Empowering Garuda: Unveiling a Unified API Layer with Cardinality Insights for Comprehensive Observability

pugupta · ‎02-08-2024

This blog was written by Puneet Gupta.

As the pursuit of achieving unparalleled observability for our systems at Palo Alto Networks continues, I’m excited to share the intricate details of a game-changing development — the creation of a unified API layer for Garuda. If you haven’t already, I invite you to explore the foundation of our observability journey by checking out the first part of this series, where we introduced the Garuda platform and the revolutionary Garuda Operator.

Fig 1_Empowering-Garuda_palo-alto-networks.png

Now, in this latest instalment, we dive deeper into the architecture, features, and transformative impact of a comprehensive API layer that encompasses logs, metrics, rules, and everything Garuda needs. Notably, we’ve incorporated cardinality insights APIs, enriching our observability capabilities. But that’s not all — join me in discovering how we’ve extended our innovation to the front end, creating a powerful visualization interface to harness the full potential of Garuda’s insights.

Why Unified API Layer?

As we embarked on the journey of constructing the Garuda observability platform, we faced challenges that demanded a cohesive and innovative solution. The Unified API Layer emerged as the key element to address critical aspects, ensuring Garuda’s observability capabilities could evolve seamlessly. Now, let’s delve into the reasons why we created this platform and how it’s set to change the way we perceive things.

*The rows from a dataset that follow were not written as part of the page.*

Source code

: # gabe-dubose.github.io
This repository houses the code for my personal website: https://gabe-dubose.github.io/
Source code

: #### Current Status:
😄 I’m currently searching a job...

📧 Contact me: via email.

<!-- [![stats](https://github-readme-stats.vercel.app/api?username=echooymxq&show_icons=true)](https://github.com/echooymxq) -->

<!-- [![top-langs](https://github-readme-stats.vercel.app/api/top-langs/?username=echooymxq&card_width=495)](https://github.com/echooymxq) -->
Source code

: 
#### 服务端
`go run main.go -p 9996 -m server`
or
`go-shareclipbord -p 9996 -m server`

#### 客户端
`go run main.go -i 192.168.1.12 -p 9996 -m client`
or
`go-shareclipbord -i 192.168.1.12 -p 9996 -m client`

Cardinality Insights for Scalability: As our platform scaled, the looming cardinality problem posed challenges with both costs and query performance when ingesting logs and metrics in the billions. In response, the Unified API Layer emerged as a strategic solution, providing cardinality insights into APIs. This enables precise identification of the root causes of cardinality issues, optimizing costs, and ensuring peak query performance.
Optimizing Recording Rules for Efficiency: The challenge of optimizing recording rules without compromising query performance. The Unified API Layer not only allows us to observe but actively enhances recording rules. With this tool, we systematically analyze rules and offer actionable suggestions to tenants, ensuring the platform operates at its highest efficiency.
Health Check and Platform Version Details: A robust observability platform requires continuous health monitoring and a standardized approach to fetch platform details. The Unified API Layer streamlines health checks across diverse platforms, providing a means to retrieve vital details. This capability is invaluable for testing, remediation, and maintaining the overall robustness of our observability infrastructure.
Seamless Dashboard Migrations: With Grafana’s evolution, the Unified API Layer serves as the key orchestrator for transitioning from old to new dashboards. Whether through an intuitive UI or a potent CLI tool, this layer significantly simplifies dashboard migrations for users. Notably, this feature is absent in the Garuda API, prompting us to migrate our existing tool to fill this gap.
Security and Controlled Access: The Unified API Layer, conceived with security at its core, introduced an audited and API key-based access approach. This not only improved security protocols but also allowed for a more controlled and monitored interaction with backend tools such as Mimir, Loki, and others.
Unifying Open Source Tools: API hides the complexity of collaboration between tools like MimirTool, LogCLI, Mimir & Loki, Grafana API, and others, resulting in a unified solution. Users can now adopt a single, user-friendly solution without navigating the complexities of individual tools, effortlessly accessing diverse functionalities.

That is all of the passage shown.